Martin Oppegaard: Bryant McIntosh

I’ll pretty much echo Caleb’s thoughts here. Yes, McIntosh has his off nights, but in the end, this team goes as far he takes them. He’s Northwestern’s unequivocal senior leader, one of the best point guards in the conference and ultimately Northwestern’s best player. The parity in our responses is a great sign. This is a special team.

Davis Rich: Vic Law

I think McIntosh is Northwestern’s most important player— the offense simply doesn’t run without him. Whether he is Northwestern’s best player is another question. As Northwestern’s most explosive athlete and arguably its most versatile player, Vic Law has the potential for Big Ten Defensive Player of the Year consideration. Expect the redshirt junior to be used all over the court, guarding point guards and power forwards and using his length and agility to disrupt passing lanes and generate steals. Obviously, there is work to be done offensively — Law struggles to create shots for himself or others off the dribble. But a nascent post-up game provides a little hope for development, and Law’s strong three-point shooting means he should at least match his 12.3 points per game from last season. Law may never take the reigns of the offense from McIntosh. That doesn’t mean he won’t be the Wildcats’ best player.
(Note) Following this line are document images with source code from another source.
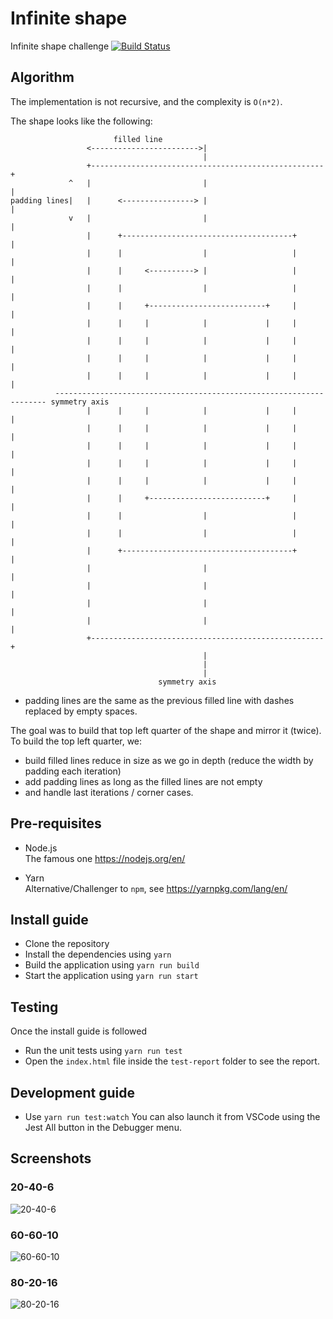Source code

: # Infinite shape
Infinite shape challenge [![Build Status](https://travis-ci.com/amtb/infinite-shape.svg?token=UgWdXE2QTs8W785ye8Et&branch=master)](https://travis-ci.com/amtb/infinite-shape)

## Algorithm
The implementation is not recursive, and the complexity is `O(n*2)`.

The shape looks like the following:

```
                       filled line
                 <------------------------>|
                                           |
                 +----------------------------------------------------+
             ^   |                         |                          |
padding lines|   |      <----------------> |                          |
             v   |                         |                          |
                 |      +--------------------------------------+      |
                 |      |                  |                   |      |
                 |      |     <----------> |                   |      |
                 |      |                  |                   |      |
                 |      |     +--------------------------+     |      |
                 |      |     |            |             |     |      |
                 |      |     |            |             |     |      |
                 |      |     |            |             |     |      |
                 |      |     |            |             |     |      |
          -------------------------------------------------------------------- symmetry axis
                 |      |     |            |             |     |      |
                 |      |     |            |             |     |      |
                 |      |     |            |             |     |      |
                 |      |     |            |             |     |      |
                 |      |     |            |             |     |      |
                 |      |     +--------------------------+     |      |
                 |      |                  |                   |      |
                 |      |                  |                   |      |
                 |      +--------------------------------------+      |
                 |                         |                          |
                 |                         |                          |
                 |                         |                          |
                 |                         |                          |
                 +----------------------------------------------------+
                                           |
                                           |
                                           |
                                 symmetry axis

```

- padding lines are the same as the previous filled line with dashes replaced by empty spaces.

The goal was to build that top left quarter of the shape and mirror it (twice).
To build the top left quarter, we:
- build filled lines reduce in size as we go in depth (reduce the width by padding each iteration)
- add padding lines as long as the filled lines are not empty
- and handle last iterations / corner cases.

## Pre-requisites
- Node.js <br/>
The famous one https://nodejs.org/en/

- Yarn <br/>
Alternative/Challenger to `npm`, see https://yarnpkg.com/lang/en/

## Install guide
- Clone the repository
- Install the dependencies using `yarn`
- Build the application using `yarn run build`
- Start the application using `yarn run start`

## Testing
Once the install guide is followed
- Run the unit tests using `yarn run test`
- Open the `index.html` file inside the `test-report` folder to see the report.

## Development guide
- Use `yarn run test:watch`
You can also launch it from VSCode using the Jest All button in the Debugger menu.

## Screenshots
### 20-40-6
![20-40-6](./screenshots/20-40-6.png)

### 60-60-10
![60-60-10](./screenshots/60-60-10.png)

### 80-20-16
![80-20-16](./screenshots/80-20-16.png)



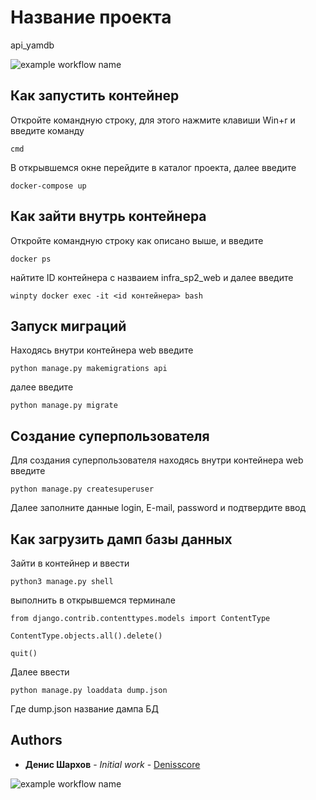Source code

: # Название проекта

api_yamdb

![example workflow name](https://github.com/Denisscore/yamdb_final/workflows/yamdb_workflow/badge.svg)

## Как запустить контейнер

Откройте командную строку, для этого нажмите клавиши Win+r и введите команду

```
cmd
```
В открывшемся окне перейдите в каталог проекта, далее введите

```
docker-compose up
```

## Как зайти внутрь контейнера

Откройте командную строку как описано выше, и введите 

```
docker ps
```
найтите ID контейнера с назваием infra_sp2_web и далее введите

```
winpty docker exec -it <id контейнера> bash
```
## Запуск миграций

Находясь внутри контейнера web введите
```
python manage.py makemigrations api
```
далее введите
```
python manage.py migrate
```

## Создание суперпользователя

Для создания суперпользователя находясь внутри контейнера web введите
```
python manage.py createsuperuser
``` 
Далее заполните данные login, E-mail, password и подтвердите ввод

## Как загрузить дамп базы данных

Зайти в контейнер и ввести

```
python3 manage.py shell
```
выполнить в открывшемся терминале
```
from django.contrib.contenttypes.models import ContentType
```
```
ContentType.objects.all().delete()
```
```
quit()
```
Далее ввести 
```
python manage.py loaddata dump.json
```
Где dump.json название дампа БД


## Authors

* **Денис Шархов** - *Initial work* - [Denisscore](https://github.com/Denisscore)

![example workflow name](https://github.com/Denisscore/yamdb_final/workflows/yamdb_workflow/badge.svg)



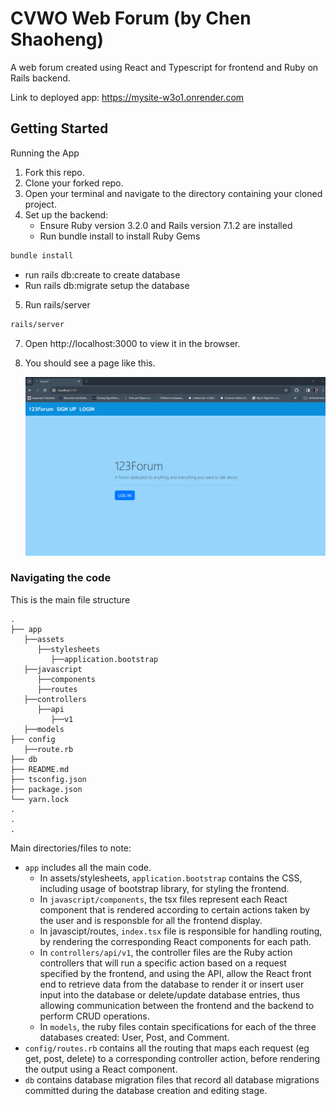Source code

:# CVWO Web Forum (by Chen Shaoheng)

A web forum created using React and Typescript for frontend and Ruby on Rails backend.

Link to deployed app: https://mysite-w3o1.onrender.com

## Getting Started
Running the App
1. Fork this repo.
2. Clone your forked repo.
3. Open your terminal and navigate to the directory containing your cloned project.
4. Set up the backend:
   - Ensure Ruby version 3.2.0 and Rails version 7.1.2 are installed
   - Run bundle install to install Ruby Gems
```bash
bundle install
```
   - run rails db:create to create database
   - Run rails db:migrate setup the database
5. Run rails/server
```bash
rails/server
```
7. Open http://localhost:3000 to view it in the browser.
8. You should see a page like this.
   
   ![Basic Page](public/basic_page.png)

### Navigating the code

This is the main file structure

```
.
├── app
   ├──assets
      ├──stylesheets
         ├──application.bootstrap
   ├──javascript
      ├──components
      ├──routes
   ├──controllers
      ├──api
         ├──v1
   ├──models
├── config
   ├──route.rb
├── db
├── README.md
├── tsconfig.json
├── package.json
└── yarn.lock
.
.
.
```

Main directories/files to note:

-   `app` includes all the main code.
    - In assets/stylesheets, `application.bootstrap` contains the CSS, including usage of bootstrap library, for styling the frontend.
    - In `javascript/components`, the tsx files represent each React component that is rendered according to certain actions taken by the user and is responsble for all the frontend display.
    - In javascipt/routes, `index.tsx` file is responsible for handling routing, by rendering the corresponding React components for each path.
    - In `controllers/api/v1`, the controller files are the Ruby action controllers that will run a specific action based on a request specified by the frontend, and using the API, allow the React front end to retrieve data from the database to render it or insert user input into the database or delete/update database entries, thus allowing communication between the frontend and the backend to perform CRUD operations.
    - In `models`, the ruby files contain specifications for each of the three databases created: User, Post, and Comment.
- `config/routes.rb` contains all the routing that maps each request (eg get, post, delete) to a corresponding controller action, before rendering the output using a React component.
-   `db` contains database migration files that record all database migrations committed during the database creation and editing stage.
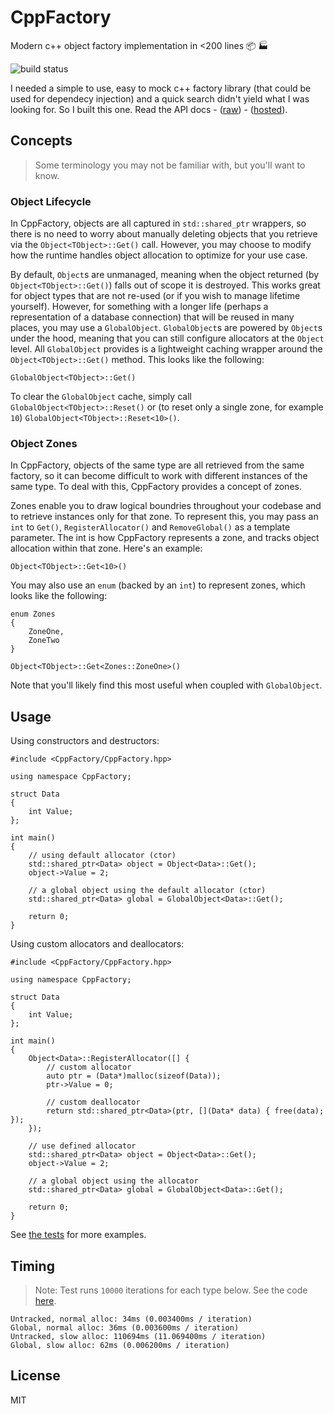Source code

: # CppFactory

Modern c++ object factory implementation in <200 lines :package: :factory:

![build status](https://b3ngr33ni3r.visualstudio.com/_apis/public/build/definitions/47f8d118-934e-48ed-82d8-52d850a66d71/2/badge)

I needed a simple to use, easy to mock c++ factory library (that could be used for dependecy injection) and a quick search didn't yield what I was looking for. So I built this one. Read the API docs - ([raw](./docs)) - ([hosted](https://bengreenier.github.io/CppFactory)).

## Concepts

> Some terminology you may not be familiar with, but you'll want to know.

### Object Lifecycle

In CppFactory, objects are all captured in `std::shared_ptr` wrappers, so there is no need to worry about manually deleting objects that you retrieve via the `Object<TObject>::Get()` call. However, you may choose to modify how the runtime handles object allocation to optimize for your use case.

By default, `Object`s are unmanaged, meaning when the object returned (by `Object<TObject>::Get()`) falls out of scope it is destroyed. This works great for object types that are not re-used (or if you wish to manage lifetime yourself). However, for something with a longer life (perhaps a representation of a database connection) that will be reused in many places, you may use a `GlobalObject`. `GlobalObject`s are powered by `Object`s under the hood, meaning that you can still configure allocators at the `Object` level. All `GlobalObject` provides is a lightweight caching wrapper around the `Object<TObject>::Get()` method. This looks like the following:

```
GlobalObject<TObject>::Get()
```

To clear the `GlobalObject` cache, simply call `GlobalObject<TObject>::Reset()` or (to reset only a single zone, for example `10`) `GlobalObject<TObject>::Reset<10>()`.

### Object Zones

In CppFactory, objects of the same type are all retrieved from the same factory, so it can become difficult to work with different instances of the same type. To deal with this, CppFactory provides a concept of zones.

Zones enable you to draw logical boundries throughout your codebase and to retrieve instances only for that zone. To represent this, you may pass an `int` to `Get()`, `RegisterAllocator()` and `RemoveGlobal()` as a template parameter. The int is how CppFactory represents a zone, and tracks object allocation within that zone. Here's an example:

```
Object<TObject>::Get<10>()
```

You may also use an `enum` (backed by an `int`) to represent zones, which looks like the following:

```
enum Zones
{
    ZoneOne,
    ZoneTwo
}

Object<TObject>::Get<Zones::ZoneOne>()
```

Note that you'll likely find this most useful when coupled with `GlobalObject`.

## Usage

Using constructors and destructors:

```
#include <CppFactory/CppFactory.hpp>

using namespace CppFactory;

struct Data
{
    int Value;
};

int main()
{
    // using default allocator (ctor)
    std::shared_ptr<Data> object = Object<Data>::Get();
    object->Value = 2;

    // a global object using the default allocator (ctor)
    std::shared_ptr<Data> global = GlobalObject<Data>::Get();

    return 0;
}
```

Using custom allocators and deallocators:

```
#include <CppFactory/CppFactory.hpp>

using namespace CppFactory;

struct Data
{
    int Value;
};

int main()
{
    Object<Data>::RegisterAllocator([] {
        // custom allocator
        auto ptr = (Data*)malloc(sizeof(Data));
        ptr->Value = 0;

        // custom deallocator
        return std::shared_ptr<Data>(ptr, [](Data* data) { free(data); });
    });

    // use defined allocator
    std::shared_ptr<Data> object = Object<Data>::Get();
    object->Value = 2;

    // a global object using the allocator
    std::shared_ptr<Data> global = GlobalObject<Data>::Get();

    return 0;
}
```

See [the tests](./CppFactory.UnitTests/CppFactoryTests.cpp) for more examples.

## Timing

> Note: Test runs `10000` iterations for each type below. See the code [here](./CppFactory.UnitTests/CppFactoryTests.cpp#L176).

```
Untracked, normal alloc: 34ms (0.003400ms / iteration)
Global, normal alloc: 36ms (0.003600ms / iteration)
Untracked, slow alloc: 110694ms (11.069400ms / iteration)
Global, slow alloc: 62ms (0.006200ms / iteration)
```

## License

MIT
Noah Coffman: Scottie Lindsey

I think that Lindsey, who is already Northwestern’s most consistent scorer and probably its best pure shooter, will find a way to take the next step and transform himself into a true two-way stud this year. If Lindsey, a solid defender to begin with, can show clear improvement on that side of the ball without a scoring drop-off, he will certainly be Northwestern’s most valuable player and will become nearly impossible to take off the floor. Mainly because he’s already shown the capacity for huge improvement through his sophomore-to-junior transformation into an All-Big Ten-level scorer, I believe he will make significant upgrades on the defensive side of the ball and cement himself as the star of Northwestern’s best-ever team.